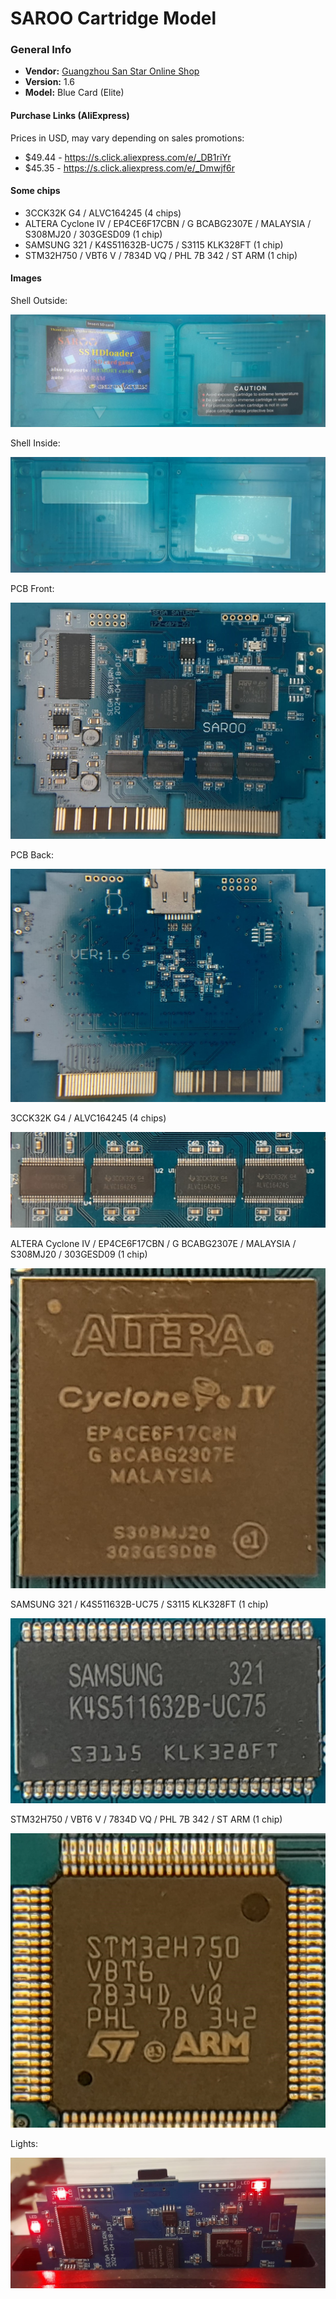 # SAROO Cartridge Model

### General Info

- <b>Vendor:</b> [Guangzhou San Star Online Shop](https://s.click.aliexpress.com/e/_Dmwjf6r)
- <b>Version:</b> 1.6
- <b>Model:</b> Blue Card (Elite)

#### Purchase Links (AliExpress)

Prices in USD, may vary depending on sales promotions:

- $49.44 - https://s.click.aliexpress.com/e/_DB1riYr
- $45.35 - https://s.click.aliexpress.com/e/_Dmwjf6r

#### Some chips

- 3CCK32K G4 / ALVC164245 (4 chips)
- ALTERA Cyclone IV / EP4CE6F17CBN / G BCABG2307E / MALAYSIA / S308MJ20 / 303GESD09 (1 chip)
- SAMSUNG 321 / K4S511632B-UC75 / S3115 KLK328FT (1 chip)
- STM32H750 / VBT6 V / 7834D VQ / PHL 7B 342 / ST ARM (1 chip)

#### Images

Shell Outside:

![Shell1](Images/Shell1.jpg)

Shell Inside:

![Shell2](Images/Shell2.jpg)

PCB Front:

![Card1](Images/Card1.jpg)

PCB Back:

![Card2](Images/Card2.jpg)

3CCK32K G4 / ALVC164245 (4 chips)

![CardDetail1](Images/CardDetail1.jpg)

ALTERA Cyclone IV / EP4CE6F17CBN / G BCABG2307E / MALAYSIA / S308MJ20 / 303GESD09 (1 chip)

![CardDetail2](Images/CardDetail2.jpg)

SAMSUNG 321 / K4S511632B-UC75 / S3115 KLK328FT (1 chip)

![CardDetail3](Images/CardDetail3.jpg)

STM32H750 / VBT6 V / 7834D VQ / PHL 7B 342 / ST ARM (1 chip)

![CardDetail4](Images/CardDetail4.jpg)

Lights:

![Lights](Images/Lights.jpg)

========

PROBLEM DETAILS:
Lines from the one containing "#### Images" through the last line of the data above are the only output wanted; restate them exactly.

TASK SOLUTION:
#### Images

Shell Outside:

![Shell1](Images/Shell1.jpg)

Shell Inside:

![Shell2](Images/Shell2.jpg)

PCB Front:

![Card1](Images/Card1.jpg)

PCB Back:

![Card2](Images/Card2.jpg)

3CCK32K G4 / ALVC164245 (4 chips)

![CardDetail1](Images/CardDetail1.jpg)

ALTERA Cyclone IV / EP4CE6F17CBN / G BCABG2307E / MALAYSIA / S308MJ20 / 303GESD09 (1 chip)

![CardDetail2](Images/CardDetail2.jpg)

SAMSUNG 321 / K4S511632B-UC75 / S3115 KLK328FT (1 chip)

![CardDetail3](Images/CardDetail3.jpg)

STM32H750 / VBT6 V / 7834D VQ / PHL 7B 342 / ST ARM (1 chip)

![CardDetail4](Images/CardDetail4.jpg)

Lights:

![Lights](Images/Lights.jpg)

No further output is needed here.